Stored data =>
══════════
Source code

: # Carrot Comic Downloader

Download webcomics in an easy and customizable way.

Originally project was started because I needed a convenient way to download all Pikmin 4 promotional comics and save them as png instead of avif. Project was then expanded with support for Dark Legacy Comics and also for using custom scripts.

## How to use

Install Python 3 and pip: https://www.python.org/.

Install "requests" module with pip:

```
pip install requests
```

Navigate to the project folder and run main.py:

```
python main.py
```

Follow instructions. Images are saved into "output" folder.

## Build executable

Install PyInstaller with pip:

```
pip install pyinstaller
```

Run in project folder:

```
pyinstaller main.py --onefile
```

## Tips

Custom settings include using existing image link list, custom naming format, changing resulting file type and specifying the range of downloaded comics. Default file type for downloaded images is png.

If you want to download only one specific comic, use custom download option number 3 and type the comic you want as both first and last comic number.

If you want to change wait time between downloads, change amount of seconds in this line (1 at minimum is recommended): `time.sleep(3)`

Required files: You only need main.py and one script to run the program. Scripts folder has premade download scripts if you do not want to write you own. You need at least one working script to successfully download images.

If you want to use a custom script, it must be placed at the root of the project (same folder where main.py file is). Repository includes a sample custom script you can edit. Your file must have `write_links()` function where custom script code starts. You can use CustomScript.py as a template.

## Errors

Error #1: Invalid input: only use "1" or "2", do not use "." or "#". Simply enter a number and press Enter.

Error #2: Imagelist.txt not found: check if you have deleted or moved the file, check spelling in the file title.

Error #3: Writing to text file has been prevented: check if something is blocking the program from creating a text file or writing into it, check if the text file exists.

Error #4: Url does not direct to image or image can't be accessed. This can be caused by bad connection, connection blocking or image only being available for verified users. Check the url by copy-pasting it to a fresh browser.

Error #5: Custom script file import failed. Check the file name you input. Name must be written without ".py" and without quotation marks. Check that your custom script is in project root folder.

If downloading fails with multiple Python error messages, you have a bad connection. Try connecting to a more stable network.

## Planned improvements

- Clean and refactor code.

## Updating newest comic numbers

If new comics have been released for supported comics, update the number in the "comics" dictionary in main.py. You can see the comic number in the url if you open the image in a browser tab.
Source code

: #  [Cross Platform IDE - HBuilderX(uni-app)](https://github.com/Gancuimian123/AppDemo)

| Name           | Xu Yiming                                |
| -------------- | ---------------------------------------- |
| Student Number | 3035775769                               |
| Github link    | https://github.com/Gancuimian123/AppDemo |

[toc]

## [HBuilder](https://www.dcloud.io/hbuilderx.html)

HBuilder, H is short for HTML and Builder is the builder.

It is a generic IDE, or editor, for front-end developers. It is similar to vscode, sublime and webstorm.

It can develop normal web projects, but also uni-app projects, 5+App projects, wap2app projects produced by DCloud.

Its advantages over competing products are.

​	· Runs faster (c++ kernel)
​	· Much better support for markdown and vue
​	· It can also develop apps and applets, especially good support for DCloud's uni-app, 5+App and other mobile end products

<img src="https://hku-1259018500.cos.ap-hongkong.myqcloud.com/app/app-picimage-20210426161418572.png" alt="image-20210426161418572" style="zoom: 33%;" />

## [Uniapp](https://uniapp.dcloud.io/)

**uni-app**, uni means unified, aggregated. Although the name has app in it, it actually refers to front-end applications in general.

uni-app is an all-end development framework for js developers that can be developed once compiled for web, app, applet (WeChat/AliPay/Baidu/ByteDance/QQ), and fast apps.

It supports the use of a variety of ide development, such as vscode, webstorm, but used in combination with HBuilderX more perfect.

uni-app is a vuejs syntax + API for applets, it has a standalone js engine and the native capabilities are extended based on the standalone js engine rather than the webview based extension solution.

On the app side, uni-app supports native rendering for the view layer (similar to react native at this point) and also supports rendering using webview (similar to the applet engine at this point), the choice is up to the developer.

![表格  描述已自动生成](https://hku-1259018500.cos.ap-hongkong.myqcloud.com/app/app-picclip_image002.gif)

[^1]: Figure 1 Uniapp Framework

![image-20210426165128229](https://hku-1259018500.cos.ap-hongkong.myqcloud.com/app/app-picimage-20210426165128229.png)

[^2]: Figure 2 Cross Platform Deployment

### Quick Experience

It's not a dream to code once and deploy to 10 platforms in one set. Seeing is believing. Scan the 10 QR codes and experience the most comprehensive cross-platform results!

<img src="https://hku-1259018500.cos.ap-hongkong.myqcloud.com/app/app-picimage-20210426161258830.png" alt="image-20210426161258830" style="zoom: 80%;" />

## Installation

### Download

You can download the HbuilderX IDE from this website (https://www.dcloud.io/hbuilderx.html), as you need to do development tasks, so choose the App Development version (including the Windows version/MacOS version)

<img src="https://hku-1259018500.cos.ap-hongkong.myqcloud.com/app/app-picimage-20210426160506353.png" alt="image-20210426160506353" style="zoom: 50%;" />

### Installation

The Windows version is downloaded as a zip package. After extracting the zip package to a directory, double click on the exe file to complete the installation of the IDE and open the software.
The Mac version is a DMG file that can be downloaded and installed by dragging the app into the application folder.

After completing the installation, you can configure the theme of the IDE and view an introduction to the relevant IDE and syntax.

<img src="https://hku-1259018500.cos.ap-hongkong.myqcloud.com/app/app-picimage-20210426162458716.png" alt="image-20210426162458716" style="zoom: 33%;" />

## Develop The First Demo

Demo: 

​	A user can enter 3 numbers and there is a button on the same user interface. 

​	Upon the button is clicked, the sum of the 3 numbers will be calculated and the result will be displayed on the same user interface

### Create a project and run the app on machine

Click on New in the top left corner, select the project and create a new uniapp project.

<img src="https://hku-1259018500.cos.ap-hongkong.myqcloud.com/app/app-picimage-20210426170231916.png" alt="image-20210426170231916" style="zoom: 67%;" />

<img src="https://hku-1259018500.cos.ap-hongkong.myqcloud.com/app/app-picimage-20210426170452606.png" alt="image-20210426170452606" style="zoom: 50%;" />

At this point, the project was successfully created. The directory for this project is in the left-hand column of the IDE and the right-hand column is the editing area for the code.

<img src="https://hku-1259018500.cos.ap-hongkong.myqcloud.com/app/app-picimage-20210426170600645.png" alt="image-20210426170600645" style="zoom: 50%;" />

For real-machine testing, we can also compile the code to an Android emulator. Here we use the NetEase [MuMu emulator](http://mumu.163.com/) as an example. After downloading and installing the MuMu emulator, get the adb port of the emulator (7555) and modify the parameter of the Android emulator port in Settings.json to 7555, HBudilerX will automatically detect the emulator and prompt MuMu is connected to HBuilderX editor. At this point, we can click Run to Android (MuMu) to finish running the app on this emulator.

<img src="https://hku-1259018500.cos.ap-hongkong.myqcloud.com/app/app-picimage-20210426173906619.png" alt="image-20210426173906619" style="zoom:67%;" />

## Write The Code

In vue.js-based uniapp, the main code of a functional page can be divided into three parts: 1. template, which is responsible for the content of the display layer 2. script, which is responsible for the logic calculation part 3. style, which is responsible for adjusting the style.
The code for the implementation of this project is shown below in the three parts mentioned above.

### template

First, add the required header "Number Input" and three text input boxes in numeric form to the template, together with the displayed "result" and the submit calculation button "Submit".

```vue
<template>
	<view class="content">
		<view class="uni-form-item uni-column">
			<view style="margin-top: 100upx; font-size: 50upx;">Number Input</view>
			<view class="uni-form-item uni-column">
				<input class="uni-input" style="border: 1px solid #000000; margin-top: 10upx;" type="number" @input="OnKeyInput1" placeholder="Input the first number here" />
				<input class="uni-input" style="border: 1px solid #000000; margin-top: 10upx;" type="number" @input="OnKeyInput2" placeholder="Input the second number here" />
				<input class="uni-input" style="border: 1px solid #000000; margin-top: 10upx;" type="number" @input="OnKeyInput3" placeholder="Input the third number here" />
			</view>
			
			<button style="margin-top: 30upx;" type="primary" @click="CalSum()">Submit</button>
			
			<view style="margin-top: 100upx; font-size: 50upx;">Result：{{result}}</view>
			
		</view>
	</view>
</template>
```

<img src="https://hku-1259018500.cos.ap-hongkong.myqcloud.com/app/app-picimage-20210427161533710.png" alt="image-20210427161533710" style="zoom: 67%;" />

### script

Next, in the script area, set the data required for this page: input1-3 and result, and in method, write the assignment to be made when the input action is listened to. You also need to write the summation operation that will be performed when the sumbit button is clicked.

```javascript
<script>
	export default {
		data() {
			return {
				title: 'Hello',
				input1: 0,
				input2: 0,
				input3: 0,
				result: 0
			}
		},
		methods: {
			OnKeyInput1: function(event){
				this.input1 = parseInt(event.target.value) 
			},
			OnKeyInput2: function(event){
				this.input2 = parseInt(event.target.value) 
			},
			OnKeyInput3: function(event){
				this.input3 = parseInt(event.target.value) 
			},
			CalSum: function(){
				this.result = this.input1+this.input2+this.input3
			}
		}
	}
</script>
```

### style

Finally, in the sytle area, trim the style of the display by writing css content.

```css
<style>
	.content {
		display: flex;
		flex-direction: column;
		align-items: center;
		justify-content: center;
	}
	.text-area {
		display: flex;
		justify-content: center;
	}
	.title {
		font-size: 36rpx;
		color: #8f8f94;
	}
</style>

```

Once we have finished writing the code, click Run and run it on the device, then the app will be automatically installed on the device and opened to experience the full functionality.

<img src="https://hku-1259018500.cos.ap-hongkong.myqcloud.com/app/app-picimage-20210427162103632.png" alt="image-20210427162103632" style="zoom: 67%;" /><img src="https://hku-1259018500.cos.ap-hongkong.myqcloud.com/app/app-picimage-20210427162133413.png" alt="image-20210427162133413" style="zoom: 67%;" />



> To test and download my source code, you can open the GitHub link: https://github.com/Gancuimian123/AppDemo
══════════
Problem description => The answer must be all the lines above that hold the word "layer".

Expected answer =>
On the app side, uni-app supports native rendering for the view layer (similar to react native at this point) and also supports rendering using webview (similar to the applet engine at this point), the choice is up to the developer.
In vue.js-based uniapp, the main code of a functional page can be divided into three parts: 1. template, which is responsible for the content of the display layer 2. script, which is responsible for the logic calculation part 3. style, which is responsible for adjusting the style.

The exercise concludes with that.